In a number of Wellman’s later stories there is a mythos-like echo of Lovecraft’s better known pantheon of Old Ones.  In an article about Wellman in The Encyclopedia of Fantasy (1997), Brian Stableford notes that several of the short stories and novels produced in the early 1980s are “interesting by virtue of their elaboration of a curious syncretic mythology based in an imaginary U.S. prehistory”.  In his later work Wellman was enthusiastic in creating a kind of supernatural Americana developed out of the legends, folklore and history of the American south, especially Appalachia.

This is especially reflected in a series of stories featuring his best known character, “John the Balladeer”, often called “Silver John”.  Like Robert E. Howard’s Puritan hero, Solomon Kane, Wellman’s character wanders a mysterious, benighted, mountainous world.  He is an agent—or at least a witness—to divine and supernatural interventions.  Unlike Solomon Kane, Silver John plays the guitar and has a wry, if dark, sense of humor.  Silver John stories tend to end happily, though not for the recipient of supernatural justice.  There is a sunny, breezy quality to these tales that would probably have aggravated Robert E. Howard’s gloomy adventurer.  Yet the sunniness seems to magnify the darkness and the horrors that emerge from rocks, trees and lonely cabins. 

Silver John appears as early as the mid-1940s in stories like Frogfather (1945, see also 2. The Hazards of Frog Gigging) and Sin’s Doorway (1946), both published in Weird Tales.  But this version of the character is not as fully developed as his later incarnations, and he does not yet play guitar.  Karl Edward Wagner notes that Silver John was assumed by some reviewers to be a Christ figure, though the author denied this. However, Wellman did suggest at one point that there was possibly a link to John the Baptist.  There is certainly an overt religiosity in Wellman’s fiction that is not typically found in the work of his peers.   

Wellman developed the Silver John character across 11 stories published between 1951 and 1961.  The classic Silver John story is The Desrick on Yandro (1952), one of his best known. It is strongly recommended as representative of Wellman’s work.  (See also Back Up on Yandro, Yonder.)  As with his older colleagues Clark Ashton Smith and H.P. Lovecraft, Wellman’s voice is distinctive, as are his favorite narrative settings and the concepts underlying his work.  

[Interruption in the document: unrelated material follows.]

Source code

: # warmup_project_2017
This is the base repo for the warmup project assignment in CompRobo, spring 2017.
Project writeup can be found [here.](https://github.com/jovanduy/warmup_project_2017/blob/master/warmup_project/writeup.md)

Silver John is the protagonist of Where Did She Wander (1987), one of Wellman’s last stories.  It was published the year following the author’s death.  The story is similar in some respects to The Desrick on Yandro.  Both involve the hazards of courting an Appalachian witch, and each include an ominous climb up the mountain to a cabin that most of the locals avoid. 

In the earlier story an arrogant capitalist—a typical Wellman villain—gets a gruesome comeuppance at the hands of a mountain sorceress he had jilted years before. Unlike Lovecraft, Wellman was very much a populist and a man of the people.  Silver John passively observes how this vengeance unfolds high up on Yandro Mountain, and shares the tale with the reader.  But in Where Did She Wander, the balladeer is in town to vanquish an evil witch and her family of devil worshippers.  As in several of the Solomon Kane stories, the hero does not immediately realize his role as an agent of divine or supernatural justice, but is effective in a final conflagration.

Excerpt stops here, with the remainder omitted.